I hope my hands are at least as important. They work well to arouse and to soothe, and to paint and draw, but their most important function is to hold. I hold him up to wherever he wants to be. I pin him down when he would run amok. I hold him in when he would spill forth and lose himself in moments of anguish. I hold him out, extending him to the places he is afraid to go alone. He is held, captured but not captive, and instead of feeling exaltation at my victory I am terrified of making a mistake. He is far too Brian for me to err.

I suppose my fears are overblown; he obviously trusts me. If he didn't, then why am I guarding him tonight, when his soul is sorting out its various pieces? It's another wordless reassurance he gives me in his offhand manner. Here, he says, take care of this, would you? The impatient youth in me wants to help, despite the fact that I know that getting the dust of his being on my skin would be detrimental to both of us.

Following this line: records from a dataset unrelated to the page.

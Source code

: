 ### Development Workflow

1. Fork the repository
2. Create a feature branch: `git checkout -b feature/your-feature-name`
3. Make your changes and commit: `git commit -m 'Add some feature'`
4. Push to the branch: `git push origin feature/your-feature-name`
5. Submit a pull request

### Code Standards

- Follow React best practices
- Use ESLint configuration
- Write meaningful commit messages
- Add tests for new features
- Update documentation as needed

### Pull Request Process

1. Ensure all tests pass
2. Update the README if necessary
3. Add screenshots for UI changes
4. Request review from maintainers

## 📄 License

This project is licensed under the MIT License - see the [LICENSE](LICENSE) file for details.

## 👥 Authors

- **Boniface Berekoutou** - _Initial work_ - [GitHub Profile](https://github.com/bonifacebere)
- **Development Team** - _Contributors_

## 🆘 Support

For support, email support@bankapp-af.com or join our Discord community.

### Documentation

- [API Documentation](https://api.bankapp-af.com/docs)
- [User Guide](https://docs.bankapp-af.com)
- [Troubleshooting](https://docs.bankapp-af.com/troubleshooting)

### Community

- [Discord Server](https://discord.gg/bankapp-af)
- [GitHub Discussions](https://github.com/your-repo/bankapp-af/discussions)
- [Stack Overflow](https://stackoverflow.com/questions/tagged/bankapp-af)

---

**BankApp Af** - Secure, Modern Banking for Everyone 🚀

Enough of me is older, wiser and less confident; that part keeps my hands where they are, holding him in. Cosmic duct tape, a living cast to give comfort and support.

His body twitches once, skin shuddering much like the hide of a horse beset with flies. I saw that in a park once and was fascinated with the musculature hidden just below the surface. Skin twisting, jerking and flexing as though a separate living being. There's nothing circling us now, so I can only imagine what sensation made him move like that. Perhaps it was a piece of that jigsaw puzzle sliding into place. Maybe it was a stray thought lighting upon his hip, annoying him by shifting fine hairs this way and that. I just hold him a little tighter and breathe in his scent, salty and strong with spent longing.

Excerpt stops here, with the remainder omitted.